Extracted records:

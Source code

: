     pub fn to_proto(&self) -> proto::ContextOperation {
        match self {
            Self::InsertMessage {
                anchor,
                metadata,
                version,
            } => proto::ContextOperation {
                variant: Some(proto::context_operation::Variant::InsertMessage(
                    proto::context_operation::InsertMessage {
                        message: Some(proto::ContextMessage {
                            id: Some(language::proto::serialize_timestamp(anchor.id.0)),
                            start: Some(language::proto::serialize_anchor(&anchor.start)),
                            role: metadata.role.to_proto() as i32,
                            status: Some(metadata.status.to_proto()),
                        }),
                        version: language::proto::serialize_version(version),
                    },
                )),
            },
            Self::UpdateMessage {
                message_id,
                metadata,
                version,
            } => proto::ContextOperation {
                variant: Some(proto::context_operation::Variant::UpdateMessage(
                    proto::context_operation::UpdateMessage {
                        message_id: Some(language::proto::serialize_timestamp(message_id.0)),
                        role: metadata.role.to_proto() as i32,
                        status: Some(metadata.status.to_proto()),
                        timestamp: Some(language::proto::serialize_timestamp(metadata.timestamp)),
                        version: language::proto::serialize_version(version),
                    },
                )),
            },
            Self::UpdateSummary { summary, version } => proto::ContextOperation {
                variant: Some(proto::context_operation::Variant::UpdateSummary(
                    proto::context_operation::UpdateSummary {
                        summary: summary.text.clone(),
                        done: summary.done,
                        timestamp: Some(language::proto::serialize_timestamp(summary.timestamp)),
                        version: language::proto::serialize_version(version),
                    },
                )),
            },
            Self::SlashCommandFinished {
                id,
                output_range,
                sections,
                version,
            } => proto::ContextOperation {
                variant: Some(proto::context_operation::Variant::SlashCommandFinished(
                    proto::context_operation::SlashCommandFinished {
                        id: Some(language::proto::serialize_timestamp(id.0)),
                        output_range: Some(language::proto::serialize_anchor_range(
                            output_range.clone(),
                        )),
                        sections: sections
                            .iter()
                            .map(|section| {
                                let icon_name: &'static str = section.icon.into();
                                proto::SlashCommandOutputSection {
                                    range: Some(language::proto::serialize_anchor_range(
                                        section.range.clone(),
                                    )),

Instructions to follow — What you write must match the records above line for line.

Response to the task —
Source code

:     pub fn to_proto(&self) -> proto::ContextOperation {
        match self {
            Self::InsertMessage {
                anchor,
                metadata,
                version,
            } => proto::ContextOperation {
                variant: Some(proto::context_operation::Variant::InsertMessage(
                    proto::context_operation::InsertMessage {
                        message: Some(proto::ContextMessage {
                            id: Some(language::proto::serialize_timestamp(anchor.id.0)),
                            start: Some(language::proto::serialize_anchor(&anchor.start)),
                            role: metadata.role.to_proto() as i32,
                            status: Some(metadata.status.to_proto()),
                        }),
                        version: language::proto::serialize_version(version),
                    },
                )),
            },
            Self::UpdateMessage {
                message_id,
                metadata,
                version,
            } => proto::ContextOperation {
                variant: Some(proto::context_operation::Variant::UpdateMessage(
                    proto::context_operation::UpdateMessage {
                        message_id: Some(language::proto::serialize_timestamp(message_id.0)),
                        role: metadata.role.to_proto() as i32,
                        status: Some(metadata.status.to_proto()),
                        timestamp: Some(language::proto::serialize_timestamp(metadata.timestamp)),
                        version: language::proto::serialize_version(version),
                    },
                )),
            },
            Self::UpdateSummary { summary, version } => proto::ContextOperation {
                variant: Some(proto::context_operation::Variant::UpdateSummary(
                    proto::context_operation::UpdateSummary {
                        summary: summary.text.clone(),
                        done: summary.done,
                        timestamp: Some(language::proto::serialize_timestamp(summary.timestamp)),
                        version: language::proto::serialize_version(version),
                    },
                )),
            },
            Self::SlashCommandFinished {
                id,
                output_range,
                sections,
                version,
            } => proto::ContextOperation {
                variant: Some(proto::context_operation::Variant::SlashCommandFinished(
                    proto::context_operation::SlashCommandFinished {
                        id: Some(language::proto::serialize_timestamp(id.0)),
                        output_range: Some(language::proto::serialize_anchor_range(
                            output_range.clone(),
                        )),
                        sections: sections
                            .iter()
                            .map(|section| {
                                let icon_name: &'static str = section.icon.into();
                                proto::SlashCommandOutputSection {
                                    range: Some(language::proto::serialize_anchor_range(
                                        section.range.clone(),
                                    )),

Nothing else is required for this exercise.